J'ai enclenché les procédures de mise sous protection juridique pour moi et pour mon mari début février 2015, avant mon hospitalisation en clinique de santé mentale, après que le neurologue de mon mari eut reconnu que sa maladie justifiait une telle mesure, mais que l'expert en neurologie pour les tribunaux qui l'avait examiné fin octobre 2014, alors que j'étais hospitalisée en séjour court de psychiatrie, ait déclaré le contraire (parce qu'il n'y avait pas de signes de pertes cognitives, sans égard pour le fait que pour passer des actes juridiques il faut pouvoir parler et écrire).

Il est important de signaler qu'il n'y a jamais eut d'expertise psychiatrique de mon mari. Et même s'il y en avait eut une, il n'est pas certain qu'elle aurait révélé la cruelle vérité sur son état d'esprit et sa personnalité profonde. Les pervers narcissiques sont de très bons menteurs et ils excellent dans la manipulation de leur entourage.

L'ancien tuteur estime que sa tâche a été plus ardue qu'elle n’aurait du l'être. Il a été débouté en première instance. Les motifs, en gros, expliquent que la nature de la maladie d'Alain faisait que c'était prévisible.

Moi, ce qui me fait enrager, c'est que le mandataire judiciaire qui demande aujourd'hui de l'argent pour son investissement dans sa mission n'ait pas compris (ou pas voulu comprendre?) qu'il se faisait manipuler.

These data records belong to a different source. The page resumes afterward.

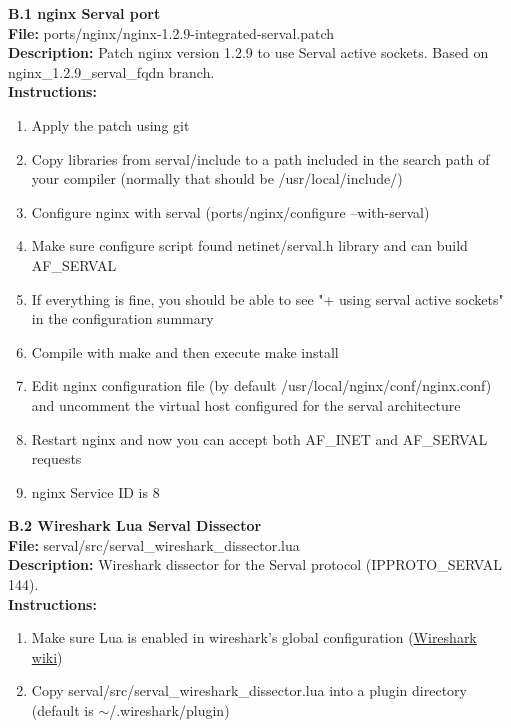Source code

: \documentclass[12pt,a4paper,oneside]{article}
\begin{document}
\newpage
{}
{}
\label{sec:nginxport}
{\huge \bf \noindent B.1 nginx Serval port}\\[0.5cm]
\textbf{File:} ports/nginx/nginx-1.2.9-integrated-serval.patch\\
\textbf{Description:} Patch nginx version 1.2.9 to use Serval active sockets. Based on nginx\_1.2.9\_serval\_fqdn branch.\\
\textbf{Instructions: }
\begin{enumerate} \itemsep1pt \parskip0pt 
	\item Apply the patch using git
	\item Copy libraries from serval/include to a path included in the search path of your compiler (normally that should be /usr/local/include/)
	\item Configure nginx with serval (ports/nginx/configure --with-serval)
	\item Make sure configure script found netinet/serval.h library and can build AF\_SERVAL
	\item If everything is fine, you should be able to see "+ using serval active sockets" in the configuration summary
	\item Compile with make and then execute make install
	\item Edit nginx configuration file (by default /usr/local/nginx/conf/nginx.conf) and uncomment the virtual host configured for the serval architecture
	\item Restart nginx and now you can accept both AF\_INET and AF\_SERVAL requests
	\item nginx Service ID is 8\\[0.5cm]
\end{enumerate}


\newpage
{}
{}
{\huge \bf \noindent B.2 Wireshark Lua Serval Dissector}\\[0.5cm]
\textbf{File:} serval/src/serval\_wireshark\_dissector.lua\\
\textbf{Description:} Wireshark dissector for the Serval protocol (IPPROTO\_SERVAL 144).\\
\textbf{Instructions: }
\begin{enumerate} \itemsep1pt \parskip0pt 
	\item Make sure Lua is enabled in wireshark's global configuration (\href{http://wiki.wireshark.org/Lua}{Wireshark wiki})
	\item Copy serval/src/serval\_wireshark\_dissector.lua into a plugin directory (default is $\sim$/.wireshark/plugin)\\[0.5cm]
\end{enumerate}

\end{document}
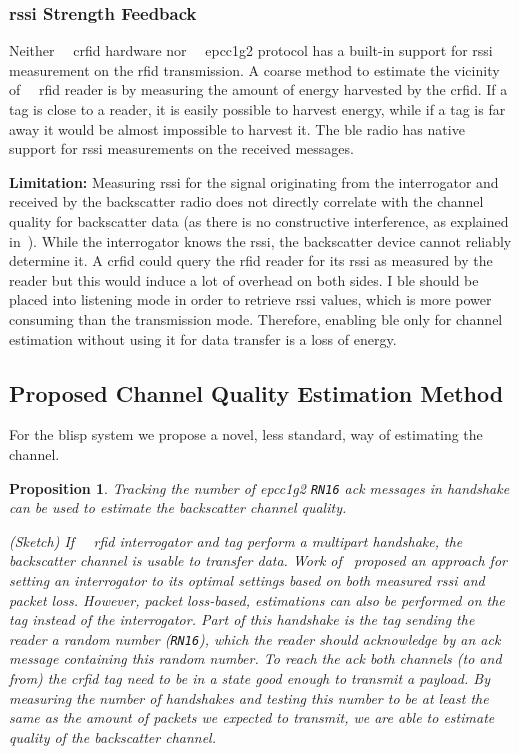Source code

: \documentclass[conference,letterpaper,twoside,final,10pt]{IEEEtran}
\newtheorem{proposition}{Proposition}
\begin{document}
\subsubsection{\acs{rssi} Strength Feedback}
\label{sec:feedback/rssi}

Neither {~~}\ac{crfid} hardware nor {~~}\ac{epcc1g2} protocol has a built-in support for \ac{rssi} measurement on the \ac{rfid} transmission.
A coarse method to estimate the vicinity of {~~}\ac{rfid} reader is by measuring the amount of energy harvested by the \ac{crfid}.
If a tag is close to a reader, it is easily possible to harvest energy, while if a tag is far away it would be almost impossible to harvest it.
The \ac{ble} radio has native support for \ac{rssi} measurements on the received messages.

\textbf{Limitation:}
Measuring \ac{rssi} for the signal originating from the interrogator and received by the backscatter radio does not directly correlate with the channel quality for backscatter data (as there is no constructive interference, as explained in~).
While the interrogator knows the \ac{rssi}, the backscatter device cannot reliably determine it.
A \ac{crfid} could query the \ac{rfid} reader for its \ac{rssi} as measured by the reader but this would induce a lot of overhead on both sides. 
I
\ac{ble} should be placed into listening mode in order to retrieve \ac{rssi} values, which is more power consuming than the transmission mode.
Therefore, enabling \ac{ble} only for channel estimation without using it for data transfer is a loss of energy.

\subsection{Proposed Channel Quality Estimation Method}
\label{sec:feedforward}

For the \acs{blisp} system we propose a novel, less standard, way of estimating the channel.
\begin{proposition}
Tracking the number of \ac{epcc1g2} \texttt{RN16} \ac{ack} messages in handshake can be used to estimate the backscatter channel quality.
\begin{IEEEproof}
(Sketch) If {~~}\ac{rfid} interrogator and tag perform a multipart handshake, the backscatter channel is usable to transfer data.
Work of~\cite{zhang2012mobisys} proposed an approach for setting an interrogator to its optimal settings based on both measured \ac{rssi} and packet loss.
However, packet loss-based, estimations can also be performed on the tag instead of the interrogator.
Part of this handshake is the tag sending the reader a random number (\texttt{RN16}), which the reader should acknowledge by an \ac{ack} message containing this random number.
To reach the \ac{ack} both channels (to and from) the \ac{crfid} tag need to be in a state good enough to transmit a payload.
By measuring the number of handshakes and testing this number to be at least the same as the amount of packets we expected to transmit, we are able to estimate quality of the backscatter channel.
\end{IEEEproof}
\end{proposition}
\end{document}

Il en était arrivé à avoir un entretien par semaine avec Alain (contre un par mois dans une tutelle "ordinaire"), a considérés les "tensions entre l'épouse et les fils" en grande partie sous l'angle de vue... d'un des fils de mon mari (ils étaient en grande discussion dans la salle d'attente du tribunal, le jour où la juge devait tous nous entendre quant à la justification d'un placement sous tutelle)... en outre, ce mandataire s'est un petit peu emmêlé les pinceaux dans les faits, affirmant que "pour pallier à mon absence", les fils de mon mari avaient "mis en place des aides à domicile" et patati et patata.
Ha?
Comment se fait-il, dans ce cas, que ça soit ma signature qui figure sur tous ces contrats d'aides, en ce cas? J'ai du louper une étape, ou alors c'est le mandataire judiciaire qui s'est prit les pieds dans le tapis du rappel des faits (je rappelle que j'ai une licence de droit, périmée certes, mais je me souviens quand même que c'est une des premières choses qu'on enseigne en première année : faire un rappel correct des faits).

Le monsieur estime qu'il a mit en place des "diligences longues et complexes", comme par exemple les visites réalisées pour restituer à mon mari les actions de représentation diverses. Mais également le temps consacré à "certains tiers" (je ne sais pas à quoi ça correspond).

Il faut bien comprendre que le jugement de placement sous tutelle de mon mari ne tenait compte que de sa vulnérabilité physique. Pas morale. Or une chose terrorisait tout particulièrement mon mari : la perte de contrôle.

Le contrôle sur son corps était une bataille de chaque instant, évidente pour toute personne un tant soit peu attentive.

Sauf que le contrôle qu'Alain exerçait sur les autres était au moins aussi important pour lui. 

Concernant les besoins spécifiques d'écoute de mon mari, évoqués par le mandataire, je ne suis absolument pas étonnée. C'était pathologique, chez lui. Il fallait qu'il soit informé de tout et il considérait ça comme un dû.
Ce "besoin", je l'ai subi pendant des années, comme une prison.

Il est évident qu'il ne pouvait pas agir de la même manière avec un mandataire judiciaire qu'avec une jeune femme angoissée, cependant, j'ai très tôt essayé d'alerter le tuteur et son collaborateur de cet aspect de la personnalité de mon mari.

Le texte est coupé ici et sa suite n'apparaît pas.